### Supplied information
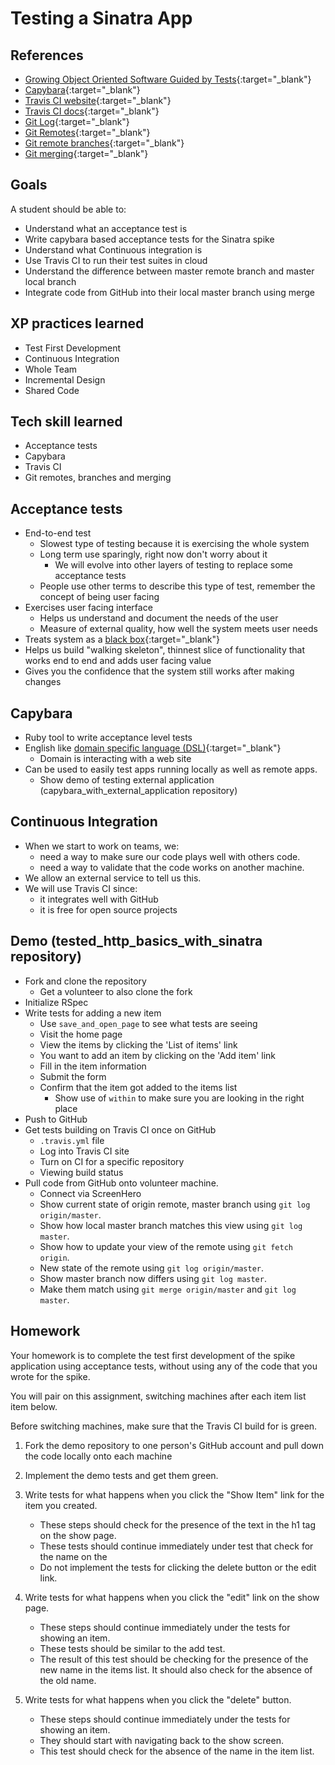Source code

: # Testing a Sinatra App

## References
* [Growing Object Oriented Software Guided by Tests](http://www.amazon.com/Growing-Object-Oriented-Software-Guided-Tests/dp/0321503627){:target="_blank"}
* [Capybara](https://github.com/jnicklas/capybara){:target="_blank"}
* [Travis CI website](https://travis-ci.org/){:target="_blank"}
* [Travis CI docs](http://docs.travis-ci.com/){:target="_blank"}
* [Git Log](http://git-scm.com/book/en/Git-Basics-Viewing-the-Commit-History){:target="_blank"}
* [Git Remotes](http://git-scm.com/book/en/Git-Basics-Working-with-Remotes){:target="_blank"}
* [Git remote branches](http://git-scm.com/book/en/Git-Branching-Remote-Branches){:target="_blank"}
* [Git merging](http://git-scm.com/book/en/Git-Branching-Basic-Branching-and-Merging){:target="_blank"}

## Goals
A student should be able to:

* Understand what an acceptance test is
* Write capybara based acceptance tests for the Sinatra spike
* Understand what Continuous integration is
* Use Travis CI to run their test suites in cloud
* Understand the difference between master remote branch and master local branch
* Integrate code from GitHub into their local master branch using merge

## XP practices learned

* Test First Development
* Continuous Integration
* Whole Team
* Incremental Design
* Shared Code

## Tech skill learned

* Acceptance tests
* Capybara
* Travis CI
* Git remotes, branches and merging

## Acceptance tests

* End-to-end test
    * Slowest type of testing because it is exercising the whole system
    * Long term use sparingly, right now don't worry about it
        * We will evolve into other layers of testing to replace some acceptance tests
    * People use other terms to describe this type of test, remember the concept of being user facing
* Exercises user facing interface
    * Helps us understand and document the needs of the user
    * Measure of external quality, how well the system meets user needs
* Treats system as a [black box](http://en.wikipedia.org/wiki/Black_box_testing){:target="_blank"}
* Helps us build "walking skeleton", thinnest slice of functionality that works end to end and adds user facing value
* Gives you the confidence that the system still works after making changes

## Capybara

* Ruby tool to write acceptance level tests
* English like [domain specific language (DSL)](http://en.wikipedia.org/wiki/Domain-specific_language){:target="_blank"}
    * Domain is interacting with a web site
* Can be used to easily test apps running locally as well as remote apps.
    * Show demo of testing external application (capybara_with_external_application repository)

## Continuous Integration

* When we start to work on teams, we:
    * need a way to make sure our code plays well with others code.
    * need a way to validate that the code works on another machine.
* We allow an external service to tell us this.
* We will use Travis CI since:
    * it integrates well with GitHub
    * it is free for open source projects

## Demo (tested_http_basics_with_sinatra repository)
* Fork and clone the repository
    * Get a volunteer to also clone the fork
* Initialize RSpec
* Write tests for adding a new item
    * Use `save_and_open_page` to see what tests are seeing
    * Visit the home page
    * View the items by clicking the 'List of items' link
    * You want to add an item by clicking on the 'Add item' link
    * Fill in the item information
    * Submit the form
    * Confirm that the item got added to the items list
        * Show use of `within` to make sure you are looking in the right place
* Push to GitHub
* Get tests building on Travis CI once on GitHub
    * `.travis.yml` file
    * Log into Travis CI site
    * Turn on CI for a specific repository
    * Viewing build status
* Pull code from GitHub onto volunteer machine.
    * Connect via ScreenHero
    * Show current state of origin remote, master branch using `git log origin/master`.
    * Show how local master branch matches this view using `git log master`.
    * Show how to update your view of the remote using `git fetch origin`.
    * New state of the remote using `git log origin/master`.
    * Show master branch now differs using `git log master`.
    * Make them match using `git merge origin/master` and `git log master`.

## Homework

Your homework is to complete the test first development of the spike application using
acceptance tests, without using any of the code that you wrote for the spike.

You will pair on this assignment, switching machines after each item list item below.

Before switching machines, make sure that the Travis CI build for is green.

1. Fork the demo repository to one person's GitHub account and pull down the code locally onto each machine

1. Implement the demo tests and get them green.

1. Write tests for what happens when you click the "Show Item" link
for the item you created.
    * These steps should check for the presence of the text in the h1 tag on the show page.
    * These tests should continue immediately under test that check for the name on the
    * Do not implement the tests for clicking the delete button or the edit link.

1. Write tests for what happens when you click the "edit" link on the show page.
    * These steps should continue immediately under the tests for showing an item.
    * These tests should be similar to the add test.
    * The result of this test should be checking for the presence of the new name
    in the items list. It should also check for the absence of the old name.

1. Write tests for what happens when you click the "delete" button.
    * These steps should continue immediately under the tests for showing an item.
    * They should start with navigating back to the show screen.
    * This test should check for the absence of the name in the item list.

### Work order
Would you write out all of the records exactly, omitting the pictures?

### Solution to this exercise
Source code

: # Testing a Sinatra App

## References
* [Growing Object Oriented Software Guided by Tests](http://www.amazon.com/Growing-Object-Oriented-Software-Guided-Tests/dp/0321503627){:target="_blank"}
* [Capybara](https://github.com/jnicklas/capybara){:target="_blank"}
* [Travis CI website](https://travis-ci.org/){:target="_blank"}
* [Travis CI docs](http://docs.travis-ci.com/){:target="_blank"}
* [Git Log](http://git-scm.com/book/en/Git-Basics-Viewing-the-Commit-History){:target="_blank"}
* [Git Remotes](http://git-scm.com/book/en/Git-Basics-Working-with-Remotes){:target="_blank"}
* [Git remote branches](http://git-scm.com/book/en/Git-Branching-Remote-Branches){:target="_blank"}
* [Git merging](http://git-scm.com/book/en/Git-Branching-Basic-Branching-and-Merging){:target="_blank"}

## Goals
A student should be able to:

* Understand what an acceptance test is
* Write capybara based acceptance tests for the Sinatra spike
* Understand what Continuous integration is
* Use Travis CI to run their test suites in cloud
* Understand the difference between master remote branch and master local branch
* Integrate code from GitHub into their local master branch using merge

## XP practices learned

* Test First Development
* Continuous Integration
* Whole Team
* Incremental Design
* Shared Code

## Tech skill learned

* Acceptance tests
* Capybara
* Travis CI
* Git remotes, branches and merging

## Acceptance tests

* End-to-end test
    * Slowest type of testing because it is exercising the whole system
    * Long term use sparingly, right now don't worry about it
        * We will evolve into other layers of testing to replace some acceptance tests
    * People use other terms to describe this type of test, remember the concept of being user facing
* Exercises user facing interface
    * Helps us understand and document the needs of the user
    * Measure of external quality, how well the system meets user needs
* Treats system as a [black box](http://en.wikipedia.org/wiki/Black_box_testing){:target="_blank"}
* Helps us build "walking skeleton", thinnest slice of functionality that works end to end and adds user facing value
* Gives you the confidence that the system still works after making changes

## Capybara

* Ruby tool to write acceptance level tests
* English like [domain specific language (DSL)](http://en.wikipedia.org/wiki/Domain-specific_language){:target="_blank"}
    * Domain is interacting with a web site
* Can be used to easily test apps running locally as well as remote apps.
    * Show demo of testing external application (capybara_with_external_application repository)

## Continuous Integration

* When we start to work on teams, we:
    * need a way to make sure our code plays well with others code.
    * need a way to validate that the code works on another machine.
* We allow an external service to tell us this.
* We will use Travis CI since:
    * it integrates well with GitHub
    * it is free for open source projects

## Demo (tested_http_basics_with_sinatra repository)
* Fork and clone the repository
    * Get a volunteer to also clone the fork
* Initialize RSpec
* Write tests for adding a new item
    * Use `save_and_open_page` to see what tests are seeing
    * Visit the home page
    * View the items by clicking the 'List of items' link
    * You want to add an item by clicking on the 'Add item' link
    * Fill in the item information
    * Submit the form
    * Confirm that the item got added to the items list
        * Show use of `within` to make sure you are looking in the right place
* Push to GitHub
* Get tests building on Travis CI once on GitHub
    * `.travis.yml` file
    * Log into Travis CI site
    * Turn on CI for a specific repository
    * Viewing build status
* Pull code from GitHub onto volunteer machine.
    * Connect via ScreenHero
    * Show current state of origin remote, master branch using `git log origin/master`.
    * Show how local master branch matches this view using `git log master`.
    * Show how to update your view of the remote using `git fetch origin`.
    * New state of the remote using `git log origin/master`.
    * Show master branch now differs using `git log master`.
    * Make them match using `git merge origin/master` and `git log master`.

## Homework

Your homework is to complete the test first development of the spike application using
acceptance tests, without using any of the code that you wrote for the spike.

You will pair on this assignment, switching machines after each item list item below.

Before switching machines, make sure that the Travis CI build for is green.

1. Fork the demo repository to one person's GitHub account and pull down the code locally onto each machine

1. Implement the demo tests and get them green.

1. Write tests for what happens when you click the "Show Item" link
for the item you created.
    * These steps should check for the presence of the text in the h1 tag on the show page.
    * These tests should continue immediately under test that check for the name on the
    * Do not implement the tests for clicking the delete button or the edit link.

1. Write tests for what happens when you click the "edit" link on the show page.
    * These steps should continue immediately under the tests for showing an item.
    * These tests should be similar to the add test.
    * The result of this test should be checking for the presence of the new name
    in the items list. It should also check for the absence of the old name.

1. Write tests for what happens when you click the "delete" button.
    * These steps should continue immediately under the tests for showing an item.
    * They should start with navigating back to the show screen.
    * This test should check for the absence of the name in the item list.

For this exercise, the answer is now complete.